**Exercise requirements:**
Once you find the line containing "It is a good" in the data below, copy it and each following line exactly, up to and including the line containing "### Paging adapter", and nothing else.

(Excerpted records begins)

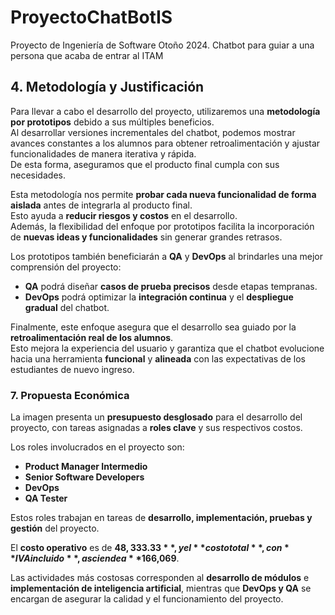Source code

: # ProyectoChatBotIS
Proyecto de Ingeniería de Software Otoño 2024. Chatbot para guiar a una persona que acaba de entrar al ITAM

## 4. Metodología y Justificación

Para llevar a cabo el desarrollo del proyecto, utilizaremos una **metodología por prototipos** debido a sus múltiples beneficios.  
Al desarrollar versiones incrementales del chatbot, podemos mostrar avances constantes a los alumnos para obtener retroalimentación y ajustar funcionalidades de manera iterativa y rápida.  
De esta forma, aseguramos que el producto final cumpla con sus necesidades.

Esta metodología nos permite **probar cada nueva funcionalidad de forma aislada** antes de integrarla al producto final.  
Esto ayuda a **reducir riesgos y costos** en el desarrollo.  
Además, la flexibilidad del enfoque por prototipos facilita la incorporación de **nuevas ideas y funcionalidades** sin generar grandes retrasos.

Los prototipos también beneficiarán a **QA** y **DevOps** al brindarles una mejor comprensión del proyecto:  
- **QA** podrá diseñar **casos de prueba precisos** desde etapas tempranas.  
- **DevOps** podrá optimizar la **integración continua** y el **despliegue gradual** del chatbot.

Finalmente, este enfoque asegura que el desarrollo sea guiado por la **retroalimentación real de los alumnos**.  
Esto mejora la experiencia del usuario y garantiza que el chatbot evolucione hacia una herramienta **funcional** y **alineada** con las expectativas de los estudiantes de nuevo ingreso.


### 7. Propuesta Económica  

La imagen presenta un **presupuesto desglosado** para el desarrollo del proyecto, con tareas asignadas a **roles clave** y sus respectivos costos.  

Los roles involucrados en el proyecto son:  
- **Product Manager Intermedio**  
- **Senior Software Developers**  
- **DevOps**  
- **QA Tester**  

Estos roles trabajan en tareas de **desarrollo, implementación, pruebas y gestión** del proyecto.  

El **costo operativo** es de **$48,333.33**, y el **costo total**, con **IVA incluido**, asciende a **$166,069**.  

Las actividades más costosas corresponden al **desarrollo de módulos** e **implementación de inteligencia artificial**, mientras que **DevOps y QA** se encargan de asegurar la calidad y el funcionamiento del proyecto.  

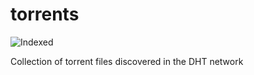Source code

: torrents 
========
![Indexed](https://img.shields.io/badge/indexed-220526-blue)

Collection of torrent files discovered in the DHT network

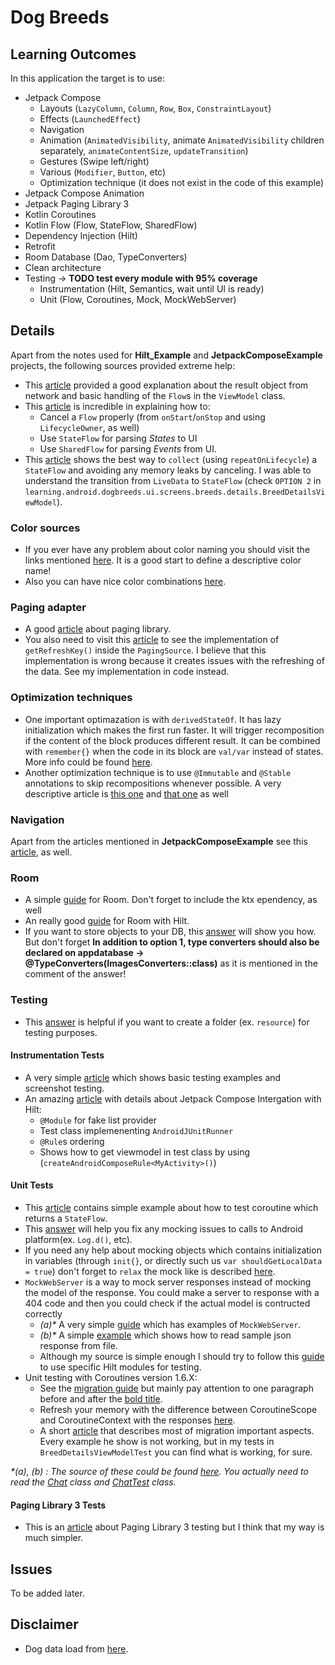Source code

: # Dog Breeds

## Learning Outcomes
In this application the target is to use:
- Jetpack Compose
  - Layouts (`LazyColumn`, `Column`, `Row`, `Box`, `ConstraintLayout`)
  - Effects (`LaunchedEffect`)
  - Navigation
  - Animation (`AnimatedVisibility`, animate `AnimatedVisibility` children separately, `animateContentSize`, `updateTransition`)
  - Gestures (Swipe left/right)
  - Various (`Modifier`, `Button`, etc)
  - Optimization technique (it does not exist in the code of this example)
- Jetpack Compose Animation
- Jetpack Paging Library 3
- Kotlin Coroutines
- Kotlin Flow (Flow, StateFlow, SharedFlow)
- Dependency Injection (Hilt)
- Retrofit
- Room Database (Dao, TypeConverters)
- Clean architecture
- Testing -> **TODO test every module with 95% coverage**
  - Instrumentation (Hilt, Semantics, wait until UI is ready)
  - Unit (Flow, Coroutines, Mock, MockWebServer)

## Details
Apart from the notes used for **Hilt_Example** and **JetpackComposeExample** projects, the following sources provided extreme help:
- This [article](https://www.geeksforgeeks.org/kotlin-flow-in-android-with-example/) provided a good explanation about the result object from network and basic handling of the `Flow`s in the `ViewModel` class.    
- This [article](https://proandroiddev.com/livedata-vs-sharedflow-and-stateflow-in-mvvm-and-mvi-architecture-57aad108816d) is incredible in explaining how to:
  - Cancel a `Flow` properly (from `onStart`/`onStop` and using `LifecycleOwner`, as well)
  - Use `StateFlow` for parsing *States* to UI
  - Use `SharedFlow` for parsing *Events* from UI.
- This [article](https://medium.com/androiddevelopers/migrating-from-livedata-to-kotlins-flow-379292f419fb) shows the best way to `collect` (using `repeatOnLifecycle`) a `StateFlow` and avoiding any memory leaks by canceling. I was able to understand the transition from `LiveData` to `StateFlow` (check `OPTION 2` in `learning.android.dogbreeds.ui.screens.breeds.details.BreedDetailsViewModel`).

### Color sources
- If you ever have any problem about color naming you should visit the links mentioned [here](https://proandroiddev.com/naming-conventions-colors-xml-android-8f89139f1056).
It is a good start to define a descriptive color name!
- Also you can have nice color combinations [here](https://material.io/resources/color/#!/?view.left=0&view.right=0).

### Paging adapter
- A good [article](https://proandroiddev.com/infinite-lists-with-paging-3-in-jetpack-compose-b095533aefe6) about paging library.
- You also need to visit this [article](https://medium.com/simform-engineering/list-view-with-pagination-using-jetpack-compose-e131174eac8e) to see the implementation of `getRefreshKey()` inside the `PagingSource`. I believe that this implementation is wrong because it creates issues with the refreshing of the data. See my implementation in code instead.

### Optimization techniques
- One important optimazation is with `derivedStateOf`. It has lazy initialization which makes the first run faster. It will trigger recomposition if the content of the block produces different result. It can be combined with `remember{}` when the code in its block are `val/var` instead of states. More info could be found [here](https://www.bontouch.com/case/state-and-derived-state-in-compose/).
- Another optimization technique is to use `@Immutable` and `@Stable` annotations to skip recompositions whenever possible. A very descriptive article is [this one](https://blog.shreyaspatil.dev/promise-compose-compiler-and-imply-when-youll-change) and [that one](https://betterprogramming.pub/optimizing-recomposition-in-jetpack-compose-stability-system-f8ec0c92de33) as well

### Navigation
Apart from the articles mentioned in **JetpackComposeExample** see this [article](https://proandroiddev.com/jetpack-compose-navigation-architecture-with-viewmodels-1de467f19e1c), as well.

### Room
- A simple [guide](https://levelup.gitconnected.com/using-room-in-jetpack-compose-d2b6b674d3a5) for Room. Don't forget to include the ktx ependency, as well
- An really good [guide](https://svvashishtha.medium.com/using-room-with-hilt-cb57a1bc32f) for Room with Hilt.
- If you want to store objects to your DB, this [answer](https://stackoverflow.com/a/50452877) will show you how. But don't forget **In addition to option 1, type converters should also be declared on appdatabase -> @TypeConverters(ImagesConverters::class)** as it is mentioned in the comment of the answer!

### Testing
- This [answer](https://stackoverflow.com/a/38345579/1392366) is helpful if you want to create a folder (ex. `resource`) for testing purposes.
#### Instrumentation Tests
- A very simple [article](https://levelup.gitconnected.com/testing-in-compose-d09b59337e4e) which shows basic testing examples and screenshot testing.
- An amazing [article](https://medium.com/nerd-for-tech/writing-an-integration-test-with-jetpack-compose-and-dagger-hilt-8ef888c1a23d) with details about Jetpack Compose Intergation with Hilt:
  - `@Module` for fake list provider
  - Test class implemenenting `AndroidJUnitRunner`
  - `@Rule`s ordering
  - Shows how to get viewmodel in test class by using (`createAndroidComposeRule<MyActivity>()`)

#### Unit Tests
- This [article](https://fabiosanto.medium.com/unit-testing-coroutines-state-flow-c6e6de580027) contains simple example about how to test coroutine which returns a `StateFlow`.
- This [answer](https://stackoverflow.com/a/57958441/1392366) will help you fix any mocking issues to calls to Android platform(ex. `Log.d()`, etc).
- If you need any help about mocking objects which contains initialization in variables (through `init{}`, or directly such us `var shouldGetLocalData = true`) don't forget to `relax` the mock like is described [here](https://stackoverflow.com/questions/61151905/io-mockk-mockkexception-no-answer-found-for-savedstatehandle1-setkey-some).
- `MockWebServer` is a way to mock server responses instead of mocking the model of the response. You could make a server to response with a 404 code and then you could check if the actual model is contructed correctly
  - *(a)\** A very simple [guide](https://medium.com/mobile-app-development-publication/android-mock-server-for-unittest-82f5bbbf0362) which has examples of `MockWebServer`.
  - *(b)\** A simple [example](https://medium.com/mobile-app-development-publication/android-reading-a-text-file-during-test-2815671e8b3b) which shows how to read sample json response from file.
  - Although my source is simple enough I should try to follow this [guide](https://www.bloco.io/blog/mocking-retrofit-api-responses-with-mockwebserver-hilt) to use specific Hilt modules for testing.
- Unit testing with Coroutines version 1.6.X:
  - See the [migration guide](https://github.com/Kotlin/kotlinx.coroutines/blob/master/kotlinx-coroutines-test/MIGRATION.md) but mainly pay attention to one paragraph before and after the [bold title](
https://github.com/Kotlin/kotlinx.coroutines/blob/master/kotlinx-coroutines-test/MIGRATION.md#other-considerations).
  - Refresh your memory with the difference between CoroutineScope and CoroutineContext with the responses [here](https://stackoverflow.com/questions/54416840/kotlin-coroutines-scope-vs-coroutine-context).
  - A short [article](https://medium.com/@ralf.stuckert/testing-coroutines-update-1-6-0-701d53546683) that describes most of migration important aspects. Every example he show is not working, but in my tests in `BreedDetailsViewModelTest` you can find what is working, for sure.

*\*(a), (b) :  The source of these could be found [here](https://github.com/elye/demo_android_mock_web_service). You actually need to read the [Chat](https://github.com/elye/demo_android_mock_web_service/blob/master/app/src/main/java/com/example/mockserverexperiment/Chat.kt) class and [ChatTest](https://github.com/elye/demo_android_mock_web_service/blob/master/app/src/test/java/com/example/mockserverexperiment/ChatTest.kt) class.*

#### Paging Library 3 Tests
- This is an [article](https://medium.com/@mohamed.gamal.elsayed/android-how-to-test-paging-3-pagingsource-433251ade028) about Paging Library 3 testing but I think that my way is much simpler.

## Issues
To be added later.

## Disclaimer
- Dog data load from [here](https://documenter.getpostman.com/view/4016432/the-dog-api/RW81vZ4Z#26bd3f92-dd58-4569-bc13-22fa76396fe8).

(Excerpted records ends)

**Output of the exercise:**
It is a good start to define a descriptive color name!
- Also you can have nice color combinations [here](https://material.io/resources/color/#!/?view.left=0&view.right=0).

### Paging adapter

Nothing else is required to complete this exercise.